The required answer is a copy of each line in the entries below that includes "type".
--- Extracted entries Enclosed Below ---
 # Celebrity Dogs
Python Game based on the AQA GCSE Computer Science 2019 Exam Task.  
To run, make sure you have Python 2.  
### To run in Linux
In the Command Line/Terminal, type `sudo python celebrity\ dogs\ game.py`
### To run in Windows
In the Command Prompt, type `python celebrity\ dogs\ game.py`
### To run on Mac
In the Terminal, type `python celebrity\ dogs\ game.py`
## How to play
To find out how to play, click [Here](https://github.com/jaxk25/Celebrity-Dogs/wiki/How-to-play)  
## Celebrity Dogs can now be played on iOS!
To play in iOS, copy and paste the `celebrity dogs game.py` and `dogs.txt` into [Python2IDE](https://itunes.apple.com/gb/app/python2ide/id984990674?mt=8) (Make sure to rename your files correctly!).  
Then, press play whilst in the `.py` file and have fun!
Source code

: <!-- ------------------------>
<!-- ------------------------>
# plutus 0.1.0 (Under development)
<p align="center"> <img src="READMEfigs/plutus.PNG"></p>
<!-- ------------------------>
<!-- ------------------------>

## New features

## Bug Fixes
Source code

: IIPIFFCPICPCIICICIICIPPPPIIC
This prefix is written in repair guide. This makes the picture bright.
--- End of Enclosed Extracted entries ---
- Exercise answer
In the Command Line/Terminal, type `sudo python celebrity\ dogs\ game.py`
In the Command Prompt, type `python celebrity\ dogs\ game.py`
In the Terminal, type `python celebrity\ dogs\ game.py`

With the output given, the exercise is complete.